| Source material |
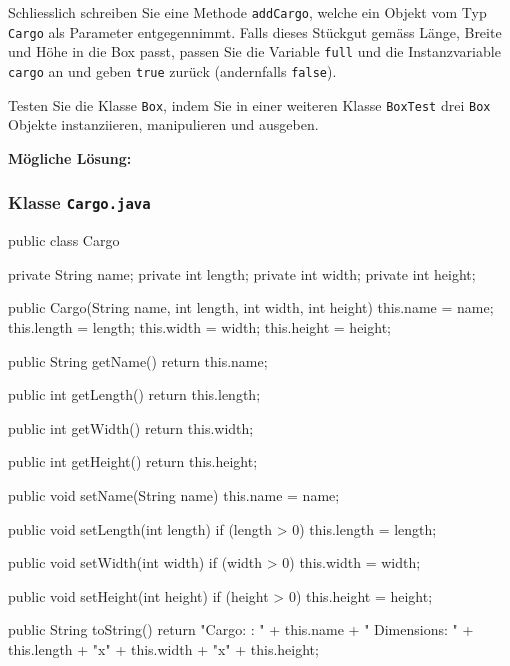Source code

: \documentclass[a4paper,10pt, dvipsnames]{report}
\begin{document}
Schliesslich schreiben Sie eine Methode \texttt{addCargo}, welche ein Objekt vom Typ \texttt{Cargo} als Parameter entgegennimmt. Falls dieses Stückgut gemäss Länge, Breite und Höhe in die Box passt, passen Sie die Variable \texttt{full} und die Instanzvariable \texttt{cargo} an und geben \texttt{true} zurück (andernfalls \texttt{false}).

Testen Sie die Klasse \texttt{Box}, indem Sie in einer weiteren Klasse \texttt{BoxTest} drei \texttt{Box} Objekte instanziieren, manipulieren und ausgeben.

\textbf{Mögliche Lösung:}

\subsubsection{Klasse \texttt{Cargo.java}}

\begin{javacodebox}
public class Cargo {
    
    private String name;
    private int length;
    private int width;
    private int height;

    public Cargo(String name, int length, int width, int height) {
        this.name = name;
        this.length = length;
        this.width = width;
        this.height = height;
    }

    public String getName() {
        return this.name;
    }

    public int getLength() {
        return this.length;
    }

    public int getWidth() {
        return this.width;
    }

    public int getHeight() {
        return this.height;
    }

    public void setName(String name) {
        this.name = name;
    }

    public void setLength(int length) {
        if (length > 0) {
            this.length = length;
        }
    }

    public void setWidth(int width) {
        if (width > 0) {
            this.width = width;
        }
    }

    public void setHeight(int height) {
        if (height > 0) {
            this.height = height;
        }
    }

    public String toString() {
        return "Cargo: \tName: " + this.name + " Dimensions: " + this.length + "x" + this.width + "x" + this.height;
    }
}
\end{javacodebox}
\end{document}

| About this task |
Exactly as they stand, the entries must be written out again, pictures excluded.

| Result of this task |
Source code

: \documentclass[a4paper,10pt, dvipsnames]{report}
\begin{document}
Schliesslich schreiben Sie eine Methode \texttt{addCargo}, welche ein Objekt vom Typ \texttt{Cargo} als Parameter entgegennimmt. Falls dieses Stückgut gemäss Länge, Breite und Höhe in die Box passt, passen Sie die Variable \texttt{full} und die Instanzvariable \texttt{cargo} an und geben \texttt{true} zurück (andernfalls \texttt{false}).

Testen Sie die Klasse \texttt{Box}, indem Sie in einer weiteren Klasse \texttt{BoxTest} drei \texttt{Box} Objekte instanziieren, manipulieren und ausgeben.

\textbf{Mögliche Lösung:}

\subsubsection{Klasse \texttt{Cargo.java}}

\begin{javacodebox}
public class Cargo {
    
    private String name;
    private int length;
    private int width;
    private int height;

    public Cargo(String name, int length, int width, int height) {
        this.name = name;
        this.length = length;
        this.width = width;
        this.height = height;
    }

    public String getName() {
        return this.name;
    }

    public int getLength() {
        return this.length;
    }

    public int getWidth() {
        return this.width;
    }

    public int getHeight() {
        return this.height;
    }

    public void setName(String name) {
        this.name = name;
    }

    public void setLength(int length) {
        if (length > 0) {
            this.length = length;
        }
    }

    public void setWidth(int width) {
        if (width > 0) {
            this.width = width;
        }
    }

    public void setHeight(int height) {
        if (height > 0) {
            this.height = height;
        }
    }

    public String toString() {
        return "Cargo: \tName: " + this.name + " Dimensions: " + this.length + "x" + this.width + "x" + this.height;
    }
}
\end{javacodebox}
\end{document}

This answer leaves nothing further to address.